Schaut man von Beckers Hof aus in Richtung Obertshausen, blickt man über die Pferdekoppel auf das breite Maisfeld des Bauern. Dahinter, ein wenig in der Ferne, liegt das Städtchen im spätsommerlichen Licht. Der Kirchturm von St.-Thomas-Morus glänzt in der Sonne. Dazwischen unbebaute Fläche. Becker erzählt, dass dort regelmäßig Feldhasen unterwegs seien. „Die hoppeln da rum“, erzählt er und fügt dann zögerlich hinzu: „bis sie früher oder später überfahren auf der Landstraße liegen“. Das sei immer nur eine Frage der Zeit. Denn, es ist eng geworden für Mensch und Tier.

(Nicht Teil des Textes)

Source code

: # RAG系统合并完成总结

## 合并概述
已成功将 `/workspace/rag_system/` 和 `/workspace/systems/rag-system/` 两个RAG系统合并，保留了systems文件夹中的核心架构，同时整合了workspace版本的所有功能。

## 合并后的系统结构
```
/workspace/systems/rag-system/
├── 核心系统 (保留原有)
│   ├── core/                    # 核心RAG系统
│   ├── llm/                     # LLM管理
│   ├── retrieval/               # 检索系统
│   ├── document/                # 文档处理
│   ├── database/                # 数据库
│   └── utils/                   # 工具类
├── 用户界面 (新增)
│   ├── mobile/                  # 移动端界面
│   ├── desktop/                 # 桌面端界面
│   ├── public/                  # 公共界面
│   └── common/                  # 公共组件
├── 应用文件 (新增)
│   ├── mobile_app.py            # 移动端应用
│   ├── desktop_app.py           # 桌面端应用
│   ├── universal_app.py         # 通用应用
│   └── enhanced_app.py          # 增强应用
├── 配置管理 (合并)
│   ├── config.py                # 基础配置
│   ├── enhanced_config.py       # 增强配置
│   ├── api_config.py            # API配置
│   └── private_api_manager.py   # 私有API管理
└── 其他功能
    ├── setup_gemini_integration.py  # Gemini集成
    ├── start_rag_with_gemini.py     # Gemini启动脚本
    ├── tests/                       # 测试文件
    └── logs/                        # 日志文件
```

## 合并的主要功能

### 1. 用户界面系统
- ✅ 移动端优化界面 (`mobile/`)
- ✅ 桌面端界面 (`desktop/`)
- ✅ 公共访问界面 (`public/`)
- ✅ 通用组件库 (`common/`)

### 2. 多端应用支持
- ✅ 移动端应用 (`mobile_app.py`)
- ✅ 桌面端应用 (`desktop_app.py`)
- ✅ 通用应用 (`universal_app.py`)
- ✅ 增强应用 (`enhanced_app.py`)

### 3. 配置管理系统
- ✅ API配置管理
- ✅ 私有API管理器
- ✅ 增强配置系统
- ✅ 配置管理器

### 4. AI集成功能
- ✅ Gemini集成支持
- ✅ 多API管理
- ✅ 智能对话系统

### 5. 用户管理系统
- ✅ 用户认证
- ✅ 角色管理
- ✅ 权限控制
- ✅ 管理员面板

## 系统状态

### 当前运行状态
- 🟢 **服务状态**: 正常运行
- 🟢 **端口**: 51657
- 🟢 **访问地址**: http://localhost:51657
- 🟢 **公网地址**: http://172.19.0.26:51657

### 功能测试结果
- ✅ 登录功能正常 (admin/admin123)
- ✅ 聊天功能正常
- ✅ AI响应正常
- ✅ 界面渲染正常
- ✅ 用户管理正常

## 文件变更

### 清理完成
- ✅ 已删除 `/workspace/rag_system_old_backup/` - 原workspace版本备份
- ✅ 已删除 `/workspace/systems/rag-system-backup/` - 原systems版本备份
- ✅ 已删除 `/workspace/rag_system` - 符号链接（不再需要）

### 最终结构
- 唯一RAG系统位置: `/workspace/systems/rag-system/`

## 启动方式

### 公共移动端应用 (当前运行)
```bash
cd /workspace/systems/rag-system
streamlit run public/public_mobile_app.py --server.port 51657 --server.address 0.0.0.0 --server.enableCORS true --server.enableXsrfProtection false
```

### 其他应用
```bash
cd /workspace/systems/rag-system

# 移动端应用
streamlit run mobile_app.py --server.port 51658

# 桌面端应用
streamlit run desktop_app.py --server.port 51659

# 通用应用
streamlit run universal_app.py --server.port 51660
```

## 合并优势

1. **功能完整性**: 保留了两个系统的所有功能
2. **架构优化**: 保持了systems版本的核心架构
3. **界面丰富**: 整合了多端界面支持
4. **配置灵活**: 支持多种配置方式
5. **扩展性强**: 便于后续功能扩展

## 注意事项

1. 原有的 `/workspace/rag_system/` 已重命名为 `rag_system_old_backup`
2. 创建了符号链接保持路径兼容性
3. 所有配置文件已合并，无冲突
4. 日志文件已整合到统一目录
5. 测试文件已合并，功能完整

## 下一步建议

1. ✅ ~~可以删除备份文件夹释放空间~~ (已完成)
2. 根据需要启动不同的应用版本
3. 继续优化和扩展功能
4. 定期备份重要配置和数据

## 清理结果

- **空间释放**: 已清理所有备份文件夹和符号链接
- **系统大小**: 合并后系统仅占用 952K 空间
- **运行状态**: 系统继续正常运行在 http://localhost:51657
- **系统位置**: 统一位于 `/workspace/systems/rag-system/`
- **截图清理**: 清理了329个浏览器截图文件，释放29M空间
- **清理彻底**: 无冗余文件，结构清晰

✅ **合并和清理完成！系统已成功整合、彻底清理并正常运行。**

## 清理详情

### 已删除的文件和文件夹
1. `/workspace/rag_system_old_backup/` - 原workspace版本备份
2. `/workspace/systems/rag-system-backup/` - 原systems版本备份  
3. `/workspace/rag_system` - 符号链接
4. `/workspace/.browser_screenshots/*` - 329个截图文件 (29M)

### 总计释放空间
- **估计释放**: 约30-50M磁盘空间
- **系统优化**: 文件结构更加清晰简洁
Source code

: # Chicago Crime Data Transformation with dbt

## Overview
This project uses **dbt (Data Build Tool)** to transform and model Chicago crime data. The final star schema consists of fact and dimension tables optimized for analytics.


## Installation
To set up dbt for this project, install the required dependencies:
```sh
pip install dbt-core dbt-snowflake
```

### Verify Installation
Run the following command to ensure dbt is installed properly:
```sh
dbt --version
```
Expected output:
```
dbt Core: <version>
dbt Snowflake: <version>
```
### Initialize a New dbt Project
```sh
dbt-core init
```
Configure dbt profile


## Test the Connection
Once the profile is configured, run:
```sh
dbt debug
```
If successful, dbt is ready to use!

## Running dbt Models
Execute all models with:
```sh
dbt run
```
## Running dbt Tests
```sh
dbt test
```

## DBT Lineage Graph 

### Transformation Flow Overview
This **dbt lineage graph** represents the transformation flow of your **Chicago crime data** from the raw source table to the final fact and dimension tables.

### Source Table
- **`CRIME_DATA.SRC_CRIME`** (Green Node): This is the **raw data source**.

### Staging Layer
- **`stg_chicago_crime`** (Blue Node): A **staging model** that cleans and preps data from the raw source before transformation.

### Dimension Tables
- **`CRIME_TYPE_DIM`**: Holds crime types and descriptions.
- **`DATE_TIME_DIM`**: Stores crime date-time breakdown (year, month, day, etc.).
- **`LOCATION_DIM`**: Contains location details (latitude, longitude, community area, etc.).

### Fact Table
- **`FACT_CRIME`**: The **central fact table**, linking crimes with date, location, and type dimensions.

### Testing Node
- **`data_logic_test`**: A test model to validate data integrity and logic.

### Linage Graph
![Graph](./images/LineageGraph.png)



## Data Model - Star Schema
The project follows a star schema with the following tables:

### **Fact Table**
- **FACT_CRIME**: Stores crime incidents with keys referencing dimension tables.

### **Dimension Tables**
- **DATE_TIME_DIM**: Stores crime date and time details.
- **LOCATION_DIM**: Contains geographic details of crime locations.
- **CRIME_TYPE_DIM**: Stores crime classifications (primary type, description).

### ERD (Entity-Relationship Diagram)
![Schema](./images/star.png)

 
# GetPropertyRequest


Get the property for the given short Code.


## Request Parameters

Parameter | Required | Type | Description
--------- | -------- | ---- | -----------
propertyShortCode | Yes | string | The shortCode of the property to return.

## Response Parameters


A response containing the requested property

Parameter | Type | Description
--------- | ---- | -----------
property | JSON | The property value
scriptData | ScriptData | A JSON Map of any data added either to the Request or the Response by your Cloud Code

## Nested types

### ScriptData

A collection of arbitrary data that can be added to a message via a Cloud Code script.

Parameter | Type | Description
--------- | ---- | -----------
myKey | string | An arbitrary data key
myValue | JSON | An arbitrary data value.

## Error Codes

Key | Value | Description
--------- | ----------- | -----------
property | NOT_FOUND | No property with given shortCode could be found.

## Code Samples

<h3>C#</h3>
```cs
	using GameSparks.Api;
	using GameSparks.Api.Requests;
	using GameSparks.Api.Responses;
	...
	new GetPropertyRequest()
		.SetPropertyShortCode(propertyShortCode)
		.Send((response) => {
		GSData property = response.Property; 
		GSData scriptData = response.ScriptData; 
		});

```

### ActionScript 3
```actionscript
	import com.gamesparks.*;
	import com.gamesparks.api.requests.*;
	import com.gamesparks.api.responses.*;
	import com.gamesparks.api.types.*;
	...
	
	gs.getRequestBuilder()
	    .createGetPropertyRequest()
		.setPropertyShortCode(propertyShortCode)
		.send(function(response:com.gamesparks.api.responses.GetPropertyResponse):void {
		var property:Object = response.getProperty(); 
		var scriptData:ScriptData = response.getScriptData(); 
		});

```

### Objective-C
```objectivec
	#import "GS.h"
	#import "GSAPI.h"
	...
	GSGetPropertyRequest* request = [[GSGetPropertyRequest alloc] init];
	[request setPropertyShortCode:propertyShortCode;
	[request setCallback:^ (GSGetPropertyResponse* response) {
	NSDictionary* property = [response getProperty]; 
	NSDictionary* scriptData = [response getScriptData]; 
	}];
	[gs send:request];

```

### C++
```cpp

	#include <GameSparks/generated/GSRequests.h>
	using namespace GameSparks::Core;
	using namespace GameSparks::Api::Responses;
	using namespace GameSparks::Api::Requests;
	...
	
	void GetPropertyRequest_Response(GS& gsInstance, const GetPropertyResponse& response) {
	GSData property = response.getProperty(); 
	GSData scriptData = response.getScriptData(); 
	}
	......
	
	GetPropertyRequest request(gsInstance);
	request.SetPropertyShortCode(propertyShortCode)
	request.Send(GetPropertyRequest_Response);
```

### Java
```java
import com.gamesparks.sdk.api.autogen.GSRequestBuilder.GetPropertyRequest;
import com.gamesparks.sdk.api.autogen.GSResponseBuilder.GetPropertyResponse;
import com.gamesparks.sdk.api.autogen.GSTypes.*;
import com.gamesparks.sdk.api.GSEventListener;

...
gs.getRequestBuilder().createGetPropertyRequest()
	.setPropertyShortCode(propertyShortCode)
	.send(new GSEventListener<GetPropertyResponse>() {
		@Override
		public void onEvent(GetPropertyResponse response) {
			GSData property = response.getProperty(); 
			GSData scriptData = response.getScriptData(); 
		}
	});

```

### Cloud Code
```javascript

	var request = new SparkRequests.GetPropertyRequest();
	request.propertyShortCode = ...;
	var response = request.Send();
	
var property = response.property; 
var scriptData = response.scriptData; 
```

Wenn es nach den Plänen der Stadt geht, schiebt sich bald ein weiteres Gewerbegebiet zwischen den Hof und den Stadtteil Obertshausen. Dann müsste er sich noch mehr verkleinern. Aber das betrifft Becker nicht mehr. In einem Jahr wird er seinen Hof aus Altersgründen an die Neffen abgeben. Für den erfahrenen Landmann hat die bäuerliche Landwirtschaft in Ballungsgebieten wie dem Rhein-Main-Gebiet ohnehin keine Zukunft. Wenn auch noch die letzten Bauernhöfe, Ackerböden und Felder Fabrikhallen weichen, fehlt der Platz für Rehe, Feldhasen oder auch die Schleiereule, die aktuell noch bei Bauer Becker in der Scheune nistet und auf den umliegenden Feldern auf Mäusejagd geht.